▶ _Your assignment_:
With the pictures excluded, repeat every entry exactly.

▶ _Dataset excerpts_:
Start of Block
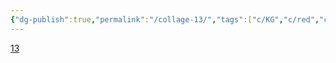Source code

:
 ```yaml
---
{"dg-publish":true,"permalink":"/collage-13/","tags":["c/KG","c/red","c/number","c/stairs","c/spiral","c/woman","c/face"],"created":"2024-01-09T08:40:42.290-05:00","updated":"2024-01-09T08:41:12.494-05:00"}
---
```



[13](https://www.instagram.com/p/CpeO3u2Njtk/)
End of Block
▶ _Response_:
Source code

:
 ```yaml
---
{"dg-publish":true,"permalink":"/collage-13/","tags":["c/KG","c/red","c/number","c/stairs","c/spiral","c/woman","c/face"],"created":"2024-01-09T08:40:42.290-05:00","updated":"2024-01-09T08:41:12.494-05:00"}
---
```



[13](https://www.instagram.com/p/CpeO3u2Njtk/)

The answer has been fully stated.